Elvis Costello & Bill Frisell

par Vincent Théval le 04/11/2003

Note: 7.0    
Morceaux qui Tuent
Poor Napoleon
Baby plays around


Heureux comme un gamin, je suis revenu du concert automnal d'Elvis Costello au Casino de Paris avec la setlist, que l'ingénieur lumières m'a donné, sans même que j'aie à la lui demander. Avec mon air de ne pas y toucher, j'ai du lui inspirer confiance, voire sympathie. Il est vrai aussi que je détonnais un peu parmi un public relativement (plus) âgé (que moi), dont il m'a semblé qu'il était essentiellement composé de cadres qui sortaient tout juste du bureau. Hypothèse que le prix prohibitif des places pourrait confirmer.

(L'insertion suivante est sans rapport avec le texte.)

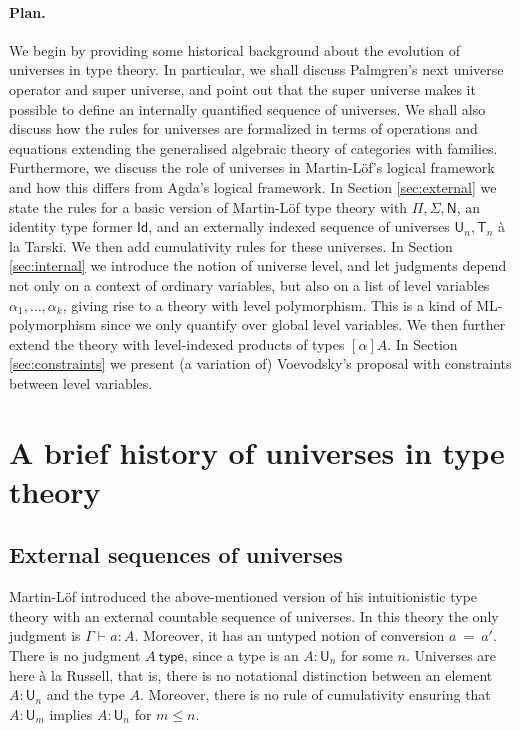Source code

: \documentclass[11pt,a4paper]{article}
\newcommand{\Id}{\mathsf{Id}}
\newcommand{\conv}{=}
\def\NN{\mathsf{N}}
\def\UU{\mathsf{U}}
\newcommand{\type}{\mathsf{type}}
\newcommand{\T}{\mathsf{T}}
\begin{document}
\paragraph{Plan.} We begin by providing some historical background about the evolution of universes in type theory. In particular, we shall discuss Palmgren's next universe operator and super universe, and point out that the super universe makes it possible to define an internally quantified sequence of universes. We shall also discuss how the rules for universes are formalized in terms of operations and equations extending the generalised algebraic theory of categories with families. Furthermore, we discuss the role of universes in Martin-Löf's logical framework and how this differs from Agda's logical framework. In Section \ref{sec:external} we state the rules for a basic version of Martin-Löf type theory with $\Pi, \Sigma, \NN$, an identity type former $\Id$, and an externally indexed sequence of universes $\UU_n, \T_n$ \`a la Tarski. We then add cumulativity rules for these universes. In Section \ref{sec:internal} we introduce the notion of universe level, and let judgments depend not only on a context of ordinary variables, but also on a list of level variables $\alpha_1, \ldots, \alpha_k$, giving rise to a theory with level polymorphism. This is a kind of ML-polymorphism since we only quantify over global level variables. We then further extend the theory with level-indexed products of types $[\alpha]A$. In Section \ref{sec:constraints} we present (a variation of) Voevodsky's proposal with constraints between level variables.



\section{A brief history of universes in type theory}\label{sec:history}

\subsection{External sequences of universes}\label{sec:palmgren}

Martin-Löf \cite{martinlof:predicative} introduced the above-mentioned version of his intuitionistic type theory with an external countable sequence of universes. In this theory the only judgment is  $\Gamma \vdash a : A$. Moreover, it has an untyped notion of conversion $a\ \conv\ a'$. There is no judgment $A\ \type$, since a type is an $A : \UU_n$ for some $n$. Universes are here \`a la Russell, that is, there is no notational distinction between an element $A : \UU_n$ and the type $A$. Moreover, there is no rule of cumulativity ensuring that $A : \UU_m$ implies $A : \UU_n$ for $m \leq n$.
\end{document}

Bref, à l'issue d'un concert magnifique de près de trois heures où le King partageait la scène avec le pianiste Steve Nieve, je tenais la setlist entre les mains. Juste avant le rappel, c'est écrit noir sur blanc : "Poor Napoleon", soit précisément la chanson que je rêvais d'entendre mais que, pour une raison mystérieuse, Elvis n'a pas interprétée. Parue sur "Blood and chocolate", c'est peut-être l'une des plus belles chansons de Costello. C'est aussi la principale raison de se pencher sur "Deep dead blue", le mini album qui nous occupe ici, enregistré en 1995 au Meltdown Festival de Londres avec le guitariste de jazz Bill Frisell. Son jeu presque liquide y est fabuleux : sur des arpèges aériens et délicats, Elvis chante avec conviction touchante, la voix légèrement voilée. L'ensemble est sobre et très dépouillé mais on entend le fantôme des arrangements d'origine, quand la guitare reprend délicatement trois des notes que jouait l'orgue en studio, sur le refrain. Les six autres morceaux sont du même métal mais l'alliage n'est pas toujours aussi réussi : pour un "Baby plays around" lumineux, il faut compter un "Weird nightmare", reprise un peu scolaire de Charles Mingus, où les deux hommes s'appliquent chacun de leur côté, sans qu'on ait vraiment l'impression qu'ils jouent ensemble.

Rien de suffisamment faible pour gâcher un beau disque au charme rêche et minimaliste, qui s'achève sur le morceau titre, le seul écrit en commun par Costello et Frisell : "Deep dead blue", variation âpre autour d'un thème hérité des standards du jazz chanté et romantique.